Another mystery Dr. Liu discussed was the early Roman tabular mosaic face beads found throughout many parts of the world. Especially puzzling are such beads from Nubia, which raise the question whether only one type of face cane, that of Gorgon, was made and distributed to beadmakers, the end users. The supposition is that beadmakers placed slices of such canes onto beads, or pierced them to make tabular beads. They either left them as Gorgon, or hotworked them into Medusa, who has long black hair, a neck, necklace and bust. Archeologists have yet to find a workshop where these types of beads could have been created. Perhaps compositional testing of the glass will provide answers. Distribution maps of both early and late Roman mosaic face beads were shown.

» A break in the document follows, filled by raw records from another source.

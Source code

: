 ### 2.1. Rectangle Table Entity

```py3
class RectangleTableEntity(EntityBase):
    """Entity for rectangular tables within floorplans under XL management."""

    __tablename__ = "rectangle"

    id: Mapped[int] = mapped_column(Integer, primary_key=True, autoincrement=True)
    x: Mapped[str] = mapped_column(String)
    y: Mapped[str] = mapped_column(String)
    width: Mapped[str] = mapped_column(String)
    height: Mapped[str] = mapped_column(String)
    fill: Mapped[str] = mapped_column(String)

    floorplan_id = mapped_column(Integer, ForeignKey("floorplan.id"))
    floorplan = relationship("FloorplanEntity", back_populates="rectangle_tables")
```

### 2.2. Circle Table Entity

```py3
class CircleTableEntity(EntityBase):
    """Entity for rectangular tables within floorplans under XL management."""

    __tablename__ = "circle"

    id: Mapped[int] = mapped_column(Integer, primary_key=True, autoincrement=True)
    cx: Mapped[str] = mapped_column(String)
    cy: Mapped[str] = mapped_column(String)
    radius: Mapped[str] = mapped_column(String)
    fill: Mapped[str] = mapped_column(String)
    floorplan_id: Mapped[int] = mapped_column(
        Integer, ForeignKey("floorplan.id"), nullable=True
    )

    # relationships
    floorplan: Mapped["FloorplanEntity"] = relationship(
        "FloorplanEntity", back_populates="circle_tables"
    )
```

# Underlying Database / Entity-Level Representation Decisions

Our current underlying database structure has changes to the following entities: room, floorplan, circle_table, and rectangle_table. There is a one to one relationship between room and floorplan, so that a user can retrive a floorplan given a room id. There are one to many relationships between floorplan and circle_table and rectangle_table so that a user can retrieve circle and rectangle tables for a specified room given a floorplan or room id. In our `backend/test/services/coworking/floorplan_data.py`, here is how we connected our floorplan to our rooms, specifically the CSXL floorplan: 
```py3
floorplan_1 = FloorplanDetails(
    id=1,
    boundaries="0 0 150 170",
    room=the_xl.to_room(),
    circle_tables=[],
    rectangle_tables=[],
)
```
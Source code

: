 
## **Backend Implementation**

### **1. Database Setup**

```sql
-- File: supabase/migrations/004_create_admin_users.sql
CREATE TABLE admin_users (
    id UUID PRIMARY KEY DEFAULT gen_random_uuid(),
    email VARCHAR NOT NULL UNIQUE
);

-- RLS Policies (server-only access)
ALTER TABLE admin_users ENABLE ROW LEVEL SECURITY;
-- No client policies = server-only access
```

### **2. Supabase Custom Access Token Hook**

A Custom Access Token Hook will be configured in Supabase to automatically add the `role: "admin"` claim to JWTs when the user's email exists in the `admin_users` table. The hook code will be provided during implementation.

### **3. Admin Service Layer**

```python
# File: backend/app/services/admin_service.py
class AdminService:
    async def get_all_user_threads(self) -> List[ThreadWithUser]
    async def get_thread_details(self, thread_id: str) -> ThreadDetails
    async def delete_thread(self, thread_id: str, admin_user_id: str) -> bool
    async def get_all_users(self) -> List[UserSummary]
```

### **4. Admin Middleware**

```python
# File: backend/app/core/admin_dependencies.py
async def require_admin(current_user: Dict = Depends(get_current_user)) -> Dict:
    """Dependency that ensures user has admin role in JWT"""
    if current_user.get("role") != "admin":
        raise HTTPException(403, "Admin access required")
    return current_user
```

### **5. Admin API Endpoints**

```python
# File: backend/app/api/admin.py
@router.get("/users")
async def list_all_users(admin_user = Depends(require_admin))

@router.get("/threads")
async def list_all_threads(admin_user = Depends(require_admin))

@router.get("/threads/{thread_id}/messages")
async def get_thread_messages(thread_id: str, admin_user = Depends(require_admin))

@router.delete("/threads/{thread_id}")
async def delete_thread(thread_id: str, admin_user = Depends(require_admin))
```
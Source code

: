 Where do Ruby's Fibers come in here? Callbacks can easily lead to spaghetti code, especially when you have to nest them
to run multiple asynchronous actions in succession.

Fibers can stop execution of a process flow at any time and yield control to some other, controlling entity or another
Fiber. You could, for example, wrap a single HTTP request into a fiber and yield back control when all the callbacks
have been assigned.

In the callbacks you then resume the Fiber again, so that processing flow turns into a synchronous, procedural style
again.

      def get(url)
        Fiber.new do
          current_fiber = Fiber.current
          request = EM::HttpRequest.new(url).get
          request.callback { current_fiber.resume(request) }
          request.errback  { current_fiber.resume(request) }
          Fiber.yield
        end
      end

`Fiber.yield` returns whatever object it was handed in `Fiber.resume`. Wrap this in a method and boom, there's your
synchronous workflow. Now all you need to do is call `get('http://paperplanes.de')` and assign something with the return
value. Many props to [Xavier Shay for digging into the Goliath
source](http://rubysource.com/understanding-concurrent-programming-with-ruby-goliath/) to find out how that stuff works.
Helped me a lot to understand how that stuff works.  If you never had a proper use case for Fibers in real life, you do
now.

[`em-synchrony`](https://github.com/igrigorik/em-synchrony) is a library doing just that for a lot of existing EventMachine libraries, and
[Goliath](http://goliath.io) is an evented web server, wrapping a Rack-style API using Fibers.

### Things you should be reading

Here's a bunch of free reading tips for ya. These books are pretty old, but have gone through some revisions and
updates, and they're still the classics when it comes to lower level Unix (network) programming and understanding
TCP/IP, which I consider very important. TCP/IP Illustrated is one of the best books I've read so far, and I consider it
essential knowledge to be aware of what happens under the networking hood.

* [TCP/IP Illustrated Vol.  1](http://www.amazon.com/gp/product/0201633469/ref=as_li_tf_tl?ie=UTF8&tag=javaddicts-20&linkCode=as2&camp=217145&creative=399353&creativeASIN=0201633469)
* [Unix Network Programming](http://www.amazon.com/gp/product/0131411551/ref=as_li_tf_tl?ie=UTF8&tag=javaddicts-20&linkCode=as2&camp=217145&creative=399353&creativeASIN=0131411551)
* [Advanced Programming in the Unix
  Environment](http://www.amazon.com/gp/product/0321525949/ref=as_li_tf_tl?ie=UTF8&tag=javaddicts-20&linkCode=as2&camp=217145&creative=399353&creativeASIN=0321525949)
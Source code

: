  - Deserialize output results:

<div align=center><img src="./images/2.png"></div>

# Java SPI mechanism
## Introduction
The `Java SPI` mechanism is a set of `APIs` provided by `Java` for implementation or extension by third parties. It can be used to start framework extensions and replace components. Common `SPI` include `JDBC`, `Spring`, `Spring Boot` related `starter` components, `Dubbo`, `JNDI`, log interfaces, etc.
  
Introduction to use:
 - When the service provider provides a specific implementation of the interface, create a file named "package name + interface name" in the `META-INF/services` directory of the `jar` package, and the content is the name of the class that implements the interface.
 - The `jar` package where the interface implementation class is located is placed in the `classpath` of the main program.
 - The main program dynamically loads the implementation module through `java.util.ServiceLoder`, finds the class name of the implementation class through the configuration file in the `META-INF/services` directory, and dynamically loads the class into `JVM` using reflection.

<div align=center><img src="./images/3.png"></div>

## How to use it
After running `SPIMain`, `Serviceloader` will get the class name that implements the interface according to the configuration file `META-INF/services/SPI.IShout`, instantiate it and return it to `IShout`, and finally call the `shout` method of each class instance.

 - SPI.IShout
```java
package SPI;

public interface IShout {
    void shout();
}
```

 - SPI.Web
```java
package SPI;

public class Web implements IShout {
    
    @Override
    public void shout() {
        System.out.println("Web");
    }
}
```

Other examples of historic trade in beads were presented, such as the trade in Chinese glass beads of Yuan to Qing period, 1271-1911 CE.
It was noted that the making of powder glass pendants by both Plains Indians in the 18th – 19th century in America and Mauritania during 1820-1830s were coincidental similarities, not due to long-distance exchange of ideas.
Precolumbian jewelry of the Americas, ranging from the Prehistoric Southwest cultures, to Mesoamerican and Andean civilizations were described, as they used similar materials and techniques in their jewelry, or sometimes similar ideology, such as the use of bat imagery in jewelry of Meso-, northern South America and in the Caribbean.
Both Europe and the Americas used two genera of shells, Spondylus and Glycymeris, respectively starting about 8,000 and 5,000 years ago. Such shells were used for jewelry, often intricate mosaic overlay or inlay, for garments and also as ritual objects. Liu showed examples of simple as well as elaborate intact jewelry using spondylus shells or components. In the Prehistoric Southwest, there are rare examples of mosaic overlay pendants, in the form of birds or frogs. The concept of using this technique may have been influenced by Mesoamerica. Since turquoise was an important part of such shell jewelry, Liu discussed trade of this stone between mines in the Southwest and Mesoamerica, although some new research indicated that Mesoamerica had its own turquoise sources, although no mines have yet been found. Other trade items were also discussed, such as argilite, a red stone from the vicinity of Prescott, AZ.
Many people, looking at a bead or ornament today, have no idea of the history that lies behind such objects. Dr. Liu has spent most of his life trying to discover the mystery of their development. He is an ethologist, gerontologist, photographer, writer, jeweler, ship model maker, and has been the co-owner and co-editor of Ornament Magazine from 1974 to 2018.